▶ TASK ITEM:
Every line from the one with "The accuracy of" through the final line of the entries below should be returned exactly; leave out all other lines.

▶ RECORDED DATA:
============================================================

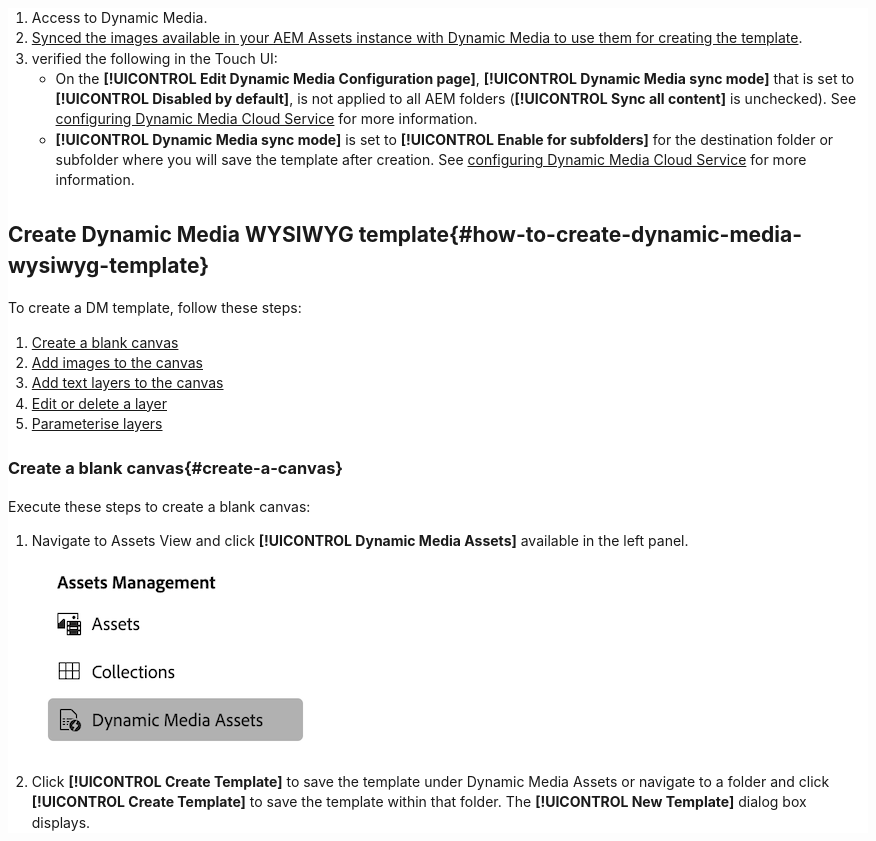 1. Access to Dynamic Media.
1. [Synced the images available in your AEM Assets instance with Dynamic Media to use them for creating the template](/help/assets/dynamic-media/config-dm.md).
1. verified the following in the Touch UI:
   * On the **[!UICONTROL Edit Dynamic Media Configuration page]**, **[!UICONTROL Dynamic Media sync mode]** that is set to **[!UICONTROL Disabled by default]**, is not applied to all AEM folders (**[!UICONTROL Sync all content]** is unchecked). See [configuring Dynamic Media Cloud Service](/help/assets/dynamic-media/config-dm.md) for more information.
   * **[!UICONTROL Dynamic Media sync mode]** is set to **[!UICONTROL Enable for subfolders]** for the destination folder or subfolder where you will save the template after creation. See [configuring Dynamic Media Cloud Service](/help/assets/dynamic-media/config-dm.md) for more information.

## Create Dynamic Media WYSIWYG template{#how-to-create-dynamic-media-wysiwyg-template}

To create a DM template, follow these steps:

1. [Create a blank canvas](#create-a-canvas)
1. [Add images to the canvas](#add-images-to-the-canvas)
1. [Add text layers to the canvas](#add-text-to-the-canvas)
1. [Edit or delete a layer](#edit-or-delete-a-layer)
1. [Parameterise layers](#parameterise-a-layer)

### Create a blank canvas{#create-a-canvas}

Execute these steps to create a blank canvas:

1. Navigate to Assets View and click **[!UICONTROL Dynamic Media Assets]** available in the left panel.

   ![Dynamic Media templates](/help/assets/assets/DM-Assets1.png)

1.  Click **[!UICONTROL Create Template]** to save the template under Dynamic Media Assets or navigate to a folder and click **[!UICONTROL Create Template]** to save the template within that folder. The **[!UICONTROL New Template]** dialog box displays.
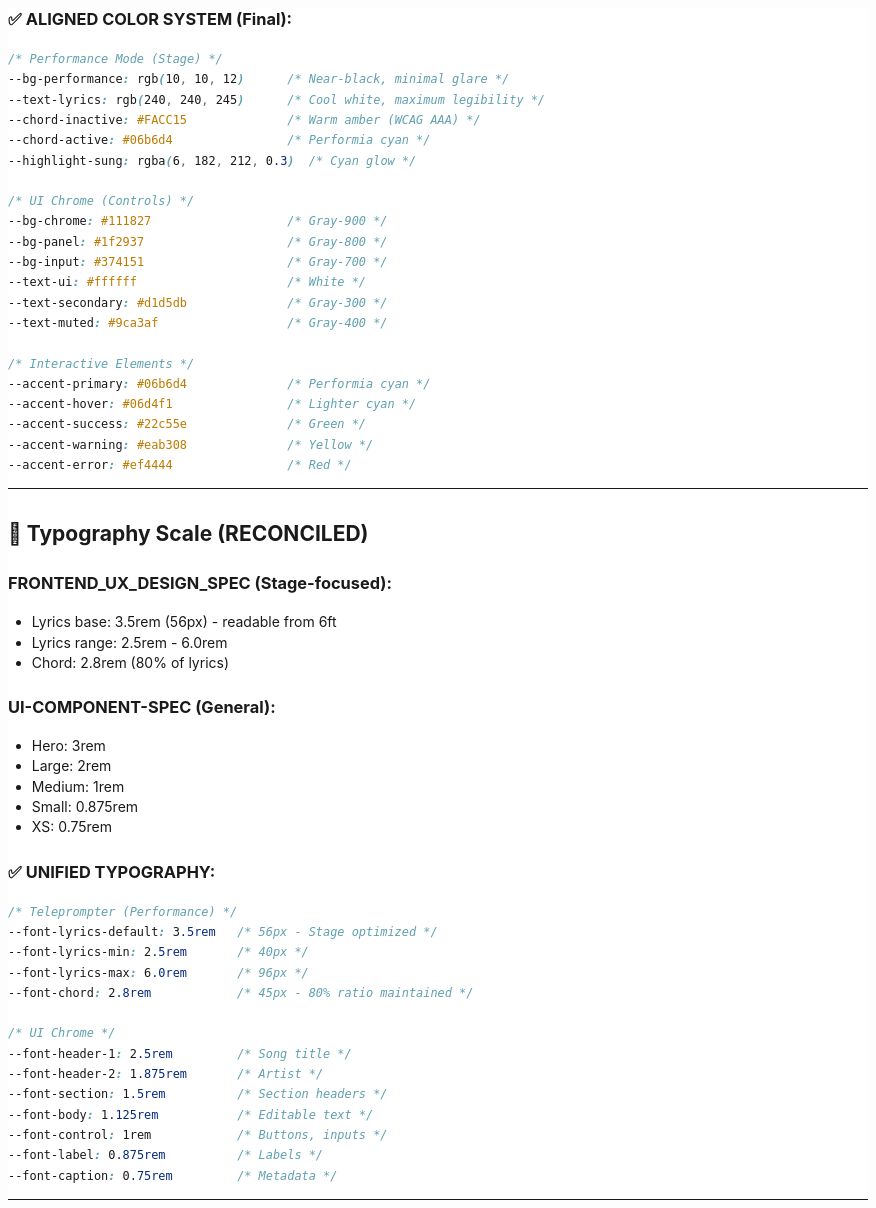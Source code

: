 ### ✅ ALIGNED COLOR SYSTEM (Final):
```css
/* Performance Mode (Stage) */
--bg-performance: rgb(10, 10, 12)      /* Near-black, minimal glare */
--text-lyrics: rgb(240, 240, 245)      /* Cool white, maximum legibility */
--chord-inactive: #FACC15              /* Warm amber (WCAG AAA) */
--chord-active: #06b6d4                /* Performia cyan */
--highlight-sung: rgba(6, 182, 212, 0.3)  /* Cyan glow */

/* UI Chrome (Controls) */
--bg-chrome: #111827                   /* Gray-900 */
--bg-panel: #1f2937                    /* Gray-800 */
--bg-input: #374151                    /* Gray-700 */
--text-ui: #ffffff                     /* White */
--text-secondary: #d1d5db              /* Gray-300 */
--text-muted: #9ca3af                  /* Gray-400 */

/* Interactive Elements */
--accent-primary: #06b6d4              /* Performia cyan */
--accent-hover: #06d4f1                /* Lighter cyan */
--accent-success: #22c55e              /* Green */
--accent-warning: #eab308              /* Yellow */
--accent-error: #ef4444                /* Red */
```

---

## 📐 Typography Scale (RECONCILED)

### FRONTEND_UX_DESIGN_SPEC (Stage-focused):
- Lyrics base: 3.5rem (56px) - readable from 6ft
- Lyrics range: 2.5rem - 6.0rem
- Chord: 2.8rem (80% of lyrics)

### UI-COMPONENT-SPEC (General):
- Hero: 3rem
- Large: 2rem
- Medium: 1rem
- Small: 0.875rem
- XS: 0.75rem

### ✅ UNIFIED TYPOGRAPHY:
```css
/* Teleprompter (Performance) */
--font-lyrics-default: 3.5rem   /* 56px - Stage optimized */
--font-lyrics-min: 2.5rem       /* 40px */
--font-lyrics-max: 6.0rem       /* 96px */
--font-chord: 2.8rem            /* 45px - 80% ratio maintained */

/* UI Chrome */
--font-header-1: 2.5rem         /* Song title */
--font-header-2: 1.875rem       /* Artist */
--font-section: 1.5rem          /* Section headers */
--font-body: 1.125rem           /* Editable text */
--font-control: 1rem            /* Buttons, inputs */
--font-label: 0.875rem          /* Labels */
--font-caption: 0.75rem         /* Metadata */
```

---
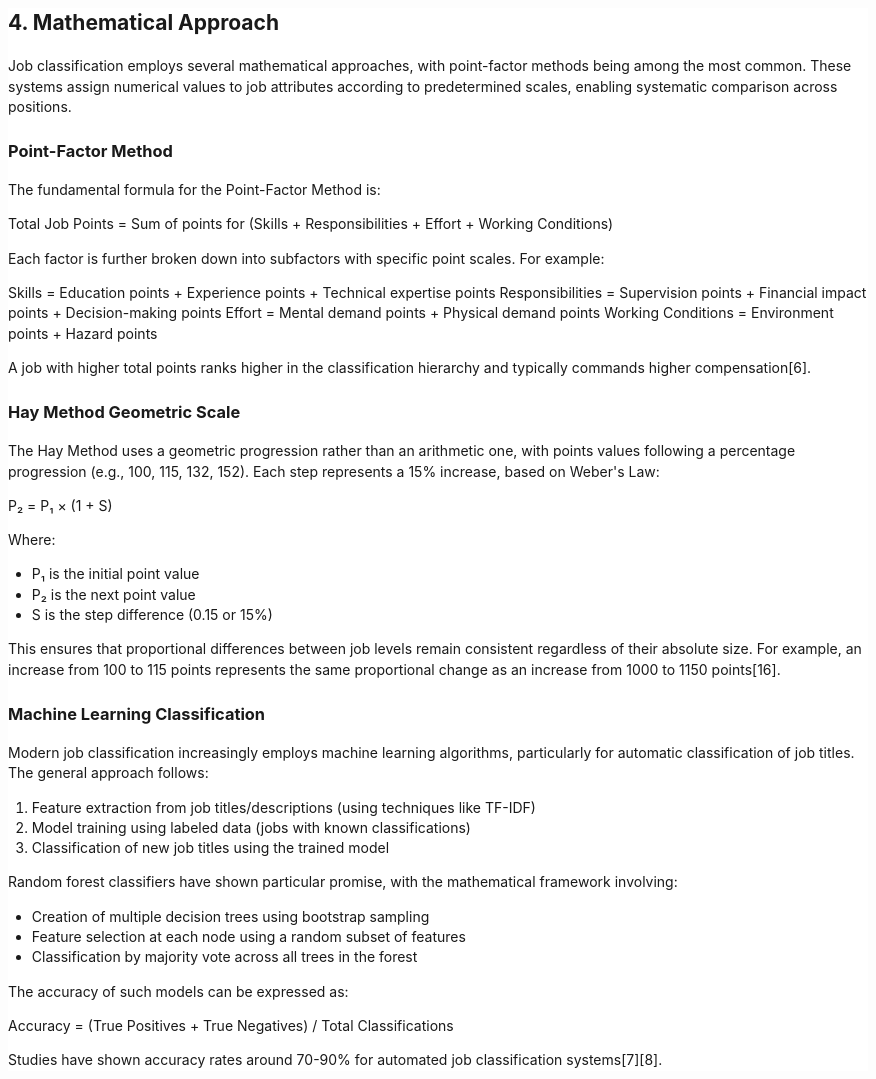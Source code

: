 ## 4. Mathematical Approach

Job classification employs several mathematical approaches, with point-factor methods being among the most common. These systems assign numerical values to job attributes according to predetermined scales, enabling systematic comparison across positions.

### Point-Factor Method
The fundamental formula for the Point-Factor Method is:

Total Job Points = Sum of points for (Skills + Responsibilities + Effort + Working Conditions)

Each factor is further broken down into subfactors with specific point scales. For example:

Skills = Education points + Experience points + Technical expertise points
Responsibilities = Supervision points + Financial impact points + Decision-making points
Effort = Mental demand points + Physical demand points
Working Conditions = Environment points + Hazard points

A job with higher total points ranks higher in the classification hierarchy and typically commands higher compensation[6].

### Hay Method Geometric Scale
The Hay Method uses a geometric progression rather than an arithmetic one, with points values following a percentage progression (e.g., 100, 115, 132, 152). Each step represents a 15% increase, based on Weber's Law:

P₂ = P₁ × (1 + S)

Where:
- P₁ is the initial point value
- P₂ is the next point value
- S is the step difference (0.15 or 15%)

This ensures that proportional differences between job levels remain consistent regardless of their absolute size. For example, an increase from 100 to 115 points represents the same proportional change as an increase from 1000 to 1150 points[16].

### Machine Learning Classification
Modern job classification increasingly employs machine learning algorithms, particularly for automatic classification of job titles. The general approach follows:

1. Feature extraction from job titles/descriptions (using techniques like TF-IDF)
2. Model training using labeled data (jobs with known classifications)
3. Classification of new job titles using the trained model

Random forest classifiers have shown particular promise, with the mathematical framework involving:
- Creation of multiple decision trees using bootstrap sampling
- Feature selection at each node using a random subset of features
- Classification by majority vote across all trees in the forest

The accuracy of such models can be expressed as:

Accuracy = (True Positives + True Negatives) / Total Classifications

Studies have shown accuracy rates around 70-90% for automated job classification systems[7][8].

============================================================

▶ ANSWER TO THIS EXERCISE:
The accuracy of such models can be expressed as:

Accuracy = (True Positives + True Negatives) / Total Classifications

Studies have shown accuracy rates around 70-90% for automated job classification systems[7][8].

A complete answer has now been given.